## Task details:
Return the records that follow unaltered. Omit every picture.
Top of Data extract
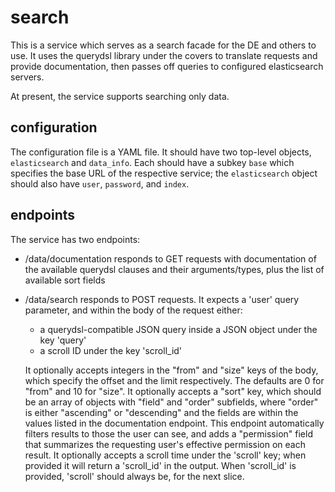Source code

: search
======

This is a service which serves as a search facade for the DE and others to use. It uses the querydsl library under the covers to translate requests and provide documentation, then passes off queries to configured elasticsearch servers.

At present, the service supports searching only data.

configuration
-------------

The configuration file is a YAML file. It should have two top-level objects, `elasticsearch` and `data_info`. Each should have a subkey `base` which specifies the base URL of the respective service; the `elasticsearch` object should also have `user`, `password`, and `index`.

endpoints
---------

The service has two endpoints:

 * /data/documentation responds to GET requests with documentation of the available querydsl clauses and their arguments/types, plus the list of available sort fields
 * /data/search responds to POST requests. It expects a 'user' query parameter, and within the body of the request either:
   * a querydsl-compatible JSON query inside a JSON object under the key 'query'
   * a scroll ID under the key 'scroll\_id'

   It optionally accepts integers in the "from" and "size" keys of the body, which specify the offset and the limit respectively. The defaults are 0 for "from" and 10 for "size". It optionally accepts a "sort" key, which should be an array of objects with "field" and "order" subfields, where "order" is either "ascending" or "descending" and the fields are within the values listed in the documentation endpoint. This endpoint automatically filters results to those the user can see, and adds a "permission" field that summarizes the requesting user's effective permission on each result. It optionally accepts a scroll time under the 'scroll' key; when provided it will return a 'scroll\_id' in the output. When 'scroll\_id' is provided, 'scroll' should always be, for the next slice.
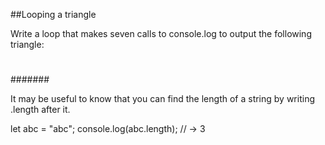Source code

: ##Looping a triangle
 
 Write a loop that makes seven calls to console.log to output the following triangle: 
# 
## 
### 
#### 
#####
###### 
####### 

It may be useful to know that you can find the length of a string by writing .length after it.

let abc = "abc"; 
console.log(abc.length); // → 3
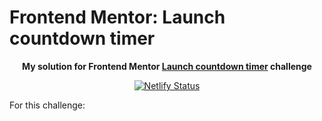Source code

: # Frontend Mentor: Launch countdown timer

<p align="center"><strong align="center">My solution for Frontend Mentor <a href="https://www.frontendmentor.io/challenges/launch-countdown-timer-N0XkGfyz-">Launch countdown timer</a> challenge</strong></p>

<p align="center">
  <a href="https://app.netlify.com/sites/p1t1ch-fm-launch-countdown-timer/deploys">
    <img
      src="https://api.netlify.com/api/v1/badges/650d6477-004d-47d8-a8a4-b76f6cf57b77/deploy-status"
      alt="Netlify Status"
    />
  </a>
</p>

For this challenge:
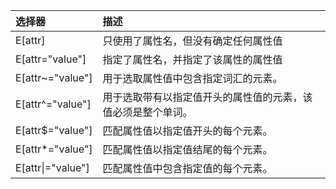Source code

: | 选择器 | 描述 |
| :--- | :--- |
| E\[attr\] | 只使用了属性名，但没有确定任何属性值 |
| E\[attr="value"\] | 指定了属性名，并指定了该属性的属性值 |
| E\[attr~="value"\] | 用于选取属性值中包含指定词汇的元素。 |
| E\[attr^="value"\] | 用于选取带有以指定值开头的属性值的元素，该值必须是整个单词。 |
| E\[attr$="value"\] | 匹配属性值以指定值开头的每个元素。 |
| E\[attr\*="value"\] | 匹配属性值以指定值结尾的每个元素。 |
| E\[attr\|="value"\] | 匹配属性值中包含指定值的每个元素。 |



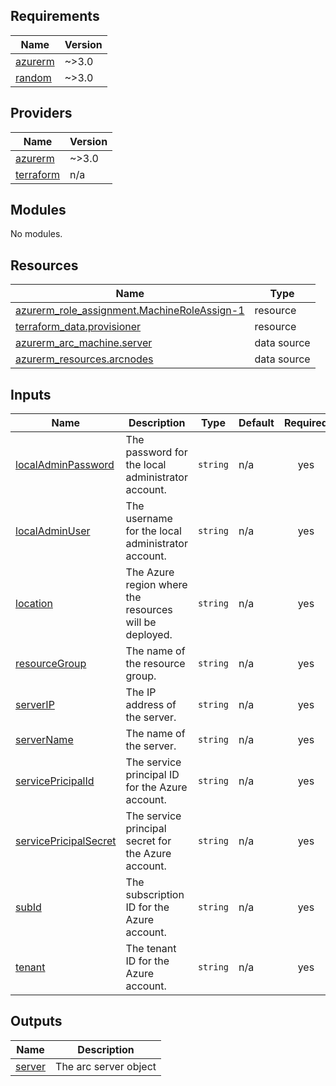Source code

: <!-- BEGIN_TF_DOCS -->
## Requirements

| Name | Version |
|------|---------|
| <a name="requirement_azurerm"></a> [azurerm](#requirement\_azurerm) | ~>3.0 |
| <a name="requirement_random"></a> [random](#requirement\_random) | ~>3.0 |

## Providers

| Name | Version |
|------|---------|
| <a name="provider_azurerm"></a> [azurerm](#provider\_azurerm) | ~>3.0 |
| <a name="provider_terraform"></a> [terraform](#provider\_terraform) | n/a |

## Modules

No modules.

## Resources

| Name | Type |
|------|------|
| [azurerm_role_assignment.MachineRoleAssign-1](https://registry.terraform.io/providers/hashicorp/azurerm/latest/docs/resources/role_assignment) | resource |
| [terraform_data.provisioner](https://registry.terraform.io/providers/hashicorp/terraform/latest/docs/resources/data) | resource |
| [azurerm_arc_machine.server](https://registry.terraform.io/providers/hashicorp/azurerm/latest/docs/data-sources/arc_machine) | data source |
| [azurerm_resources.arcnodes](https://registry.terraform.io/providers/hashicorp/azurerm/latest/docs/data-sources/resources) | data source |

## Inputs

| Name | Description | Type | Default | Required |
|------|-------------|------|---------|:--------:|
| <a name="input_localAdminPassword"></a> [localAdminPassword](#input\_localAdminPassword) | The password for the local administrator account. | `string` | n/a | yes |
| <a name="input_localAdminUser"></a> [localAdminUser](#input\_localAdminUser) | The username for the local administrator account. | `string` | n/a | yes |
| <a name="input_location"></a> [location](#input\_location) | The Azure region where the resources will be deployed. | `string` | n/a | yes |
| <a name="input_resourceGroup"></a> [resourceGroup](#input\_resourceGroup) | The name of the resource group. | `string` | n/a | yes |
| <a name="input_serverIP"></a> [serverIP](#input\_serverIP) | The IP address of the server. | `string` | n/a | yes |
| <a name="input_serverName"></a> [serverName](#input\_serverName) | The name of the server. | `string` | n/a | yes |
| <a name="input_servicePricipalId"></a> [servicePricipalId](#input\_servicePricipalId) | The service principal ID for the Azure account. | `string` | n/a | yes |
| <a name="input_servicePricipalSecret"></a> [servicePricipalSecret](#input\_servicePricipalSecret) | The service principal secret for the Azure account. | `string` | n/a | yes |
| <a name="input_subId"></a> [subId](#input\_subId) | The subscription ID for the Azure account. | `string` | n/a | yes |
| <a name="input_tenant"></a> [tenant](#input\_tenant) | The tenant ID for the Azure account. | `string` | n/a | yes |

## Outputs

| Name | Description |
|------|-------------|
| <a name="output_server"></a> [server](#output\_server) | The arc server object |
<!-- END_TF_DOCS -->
Bottom of Data extract
## Answer box:
Source code

: search
======

This is a service which serves as a search facade for the DE and others to use. It uses the querydsl library under the covers to translate requests and provide documentation, then passes off queries to configured elasticsearch servers.

At present, the service supports searching only data.

configuration
-------------

The configuration file is a YAML file. It should have two top-level objects, `elasticsearch` and `data_info`. Each should have a subkey `base` which specifies the base URL of the respective service; the `elasticsearch` object should also have `user`, `password`, and `index`.

endpoints
---------

The service has two endpoints:

 * /data/documentation responds to GET requests with documentation of the available querydsl clauses and their arguments/types, plus the list of available sort fields
 * /data/search responds to POST requests. It expects a 'user' query parameter, and within the body of the request either:
   * a querydsl-compatible JSON query inside a JSON object under the key 'query'
   * a scroll ID under the key 'scroll\_id'

   It optionally accepts integers in the "from" and "size" keys of the body, which specify the offset and the limit respectively. The defaults are 0 for "from" and 10 for "size". It optionally accepts a "sort" key, which should be an array of objects with "field" and "order" subfields, where "order" is either "ascending" or "descending" and the fields are within the values listed in the documentation endpoint. This endpoint automatically filters results to those the user can see, and adds a "permission" field that summarizes the requesting user's effective permission on each result. It optionally accepts a scroll time under the 'scroll' key; when provided it will return a 'scroll\_id' in the output. When 'scroll\_id' is provided, 'scroll' should always be, for the next slice.
Source code

: ##Looping a triangle
 
 Write a loop that makes seven calls to console.log to output the following triangle: 
# 
## 
### 
#### 
#####
###### 
####### 

It may be useful to know that you can find the length of a string by writing .length after it.

let abc = "abc"; 
console.log(abc.length); // → 3
Source code

: # Frontend Mentor: Launch countdown timer

<p align="center"><strong align="center">My solution for Frontend Mentor <a href="https://www.frontendmentor.io/challenges/launch-countdown-timer-N0XkGfyz-">Launch countdown timer</a> challenge</strong></p>

<p align="center">
  <a href="https://app.netlify.com/sites/p1t1ch-fm-launch-countdown-timer/deploys">
    <img
      src="https://api.netlify.com/api/v1/badges/650d6477-004d-47d8-a8a4-b76f6cf57b77/deploy-status"
      alt="Netlify Status"
    />
  </a>
</p>

For this challenge:
Source code

: | 选择器 | 描述 |
| :--- | :--- |
| E\[attr\] | 只使用了属性名，但没有确定任何属性值 |
| E\[attr="value"\] | 指定了属性名，并指定了该属性的属性值 |
| E\[attr~="value"\] | 用于选取属性值中包含指定词汇的元素。 |
| E\[attr^="value"\] | 用于选取带有以指定值开头的属性值的元素，该值必须是整个单词。 |
| E\[attr$="value"\] | 匹配属性值以指定值开头的每个元素。 |
| E\[attr\*="value"\] | 匹配属性值以指定值结尾的每个元素。 |
| E\[attr\|="value"\] | 匹配属性值中包含指定值的每个元素。 |



Source code

: <!-- BEGIN_TF_DOCS -->
## Requirements

| Name | Version |
|------|---------|
| <a name="requirement_azurerm"></a> [azurerm](#requirement\_azurerm) | ~>3.0 |
| <a name="requirement_random"></a> [random](#requirement\_random) | ~>3.0 |

## Providers

| Name | Version |
|------|---------|
| <a name="provider_azurerm"></a> [azurerm](#provider\_azurerm) | ~>3.0 |
| <a name="provider_terraform"></a> [terraform](#provider\_terraform) | n/a |

## Modules

No modules.

## Resources

| Name | Type |
|------|------|
| [azurerm_role_assignment.MachineRoleAssign-1](https://registry.terraform.io/providers/hashicorp/azurerm/latest/docs/resources/role_assignment) | resource |
| [terraform_data.provisioner](https://registry.terraform.io/providers/hashicorp/terraform/latest/docs/resources/data) | resource |
| [azurerm_arc_machine.server](https://registry.terraform.io/providers/hashicorp/azurerm/latest/docs/data-sources/arc_machine) | data source |
| [azurerm_resources.arcnodes](https://registry.terraform.io/providers/hashicorp/azurerm/latest/docs/data-sources/resources) | data source |

## Inputs

| Name | Description | Type | Default | Required |
|------|-------------|------|---------|:--------:|
| <a name="input_localAdminPassword"></a> [localAdminPassword](#input\_localAdminPassword) | The password for the local administrator account. | `string` | n/a | yes |
| <a name="input_localAdminUser"></a> [localAdminUser](#input\_localAdminUser) | The username for the local administrator account. | `string` | n/a | yes |
| <a name="input_location"></a> [location](#input\_location) | The Azure region where the resources will be deployed. | `string` | n/a | yes |
| <a name="input_resourceGroup"></a> [resourceGroup](#input\_resourceGroup) | The name of the resource group. | `string` | n/a | yes |
| <a name="input_serverIP"></a> [serverIP](#input\_serverIP) | The IP address of the server. | `string` | n/a | yes |
| <a name="input_serverName"></a> [serverName](#input\_serverName) | The name of the server. | `string` | n/a | yes |
| <a name="input_servicePricipalId"></a> [servicePricipalId](#input\_servicePricipalId) | The service principal ID for the Azure account. | `string` | n/a | yes |
| <a name="input_servicePricipalSecret"></a> [servicePricipalSecret](#input\_servicePricipalSecret) | The service principal secret for the Azure account. | `string` | n/a | yes |
| <a name="input_subId"></a> [subId](#input\_subId) | The subscription ID for the Azure account. | `string` | n/a | yes |
| <a name="input_tenant"></a> [tenant](#input\_tenant) | The tenant ID for the Azure account. | `string` | n/a | yes |

## Outputs

| Name | Description |
|------|-------------|
| <a name="output_server"></a> [server](#output\_server) | The arc server object |
<!-- END_TF_DOCS -->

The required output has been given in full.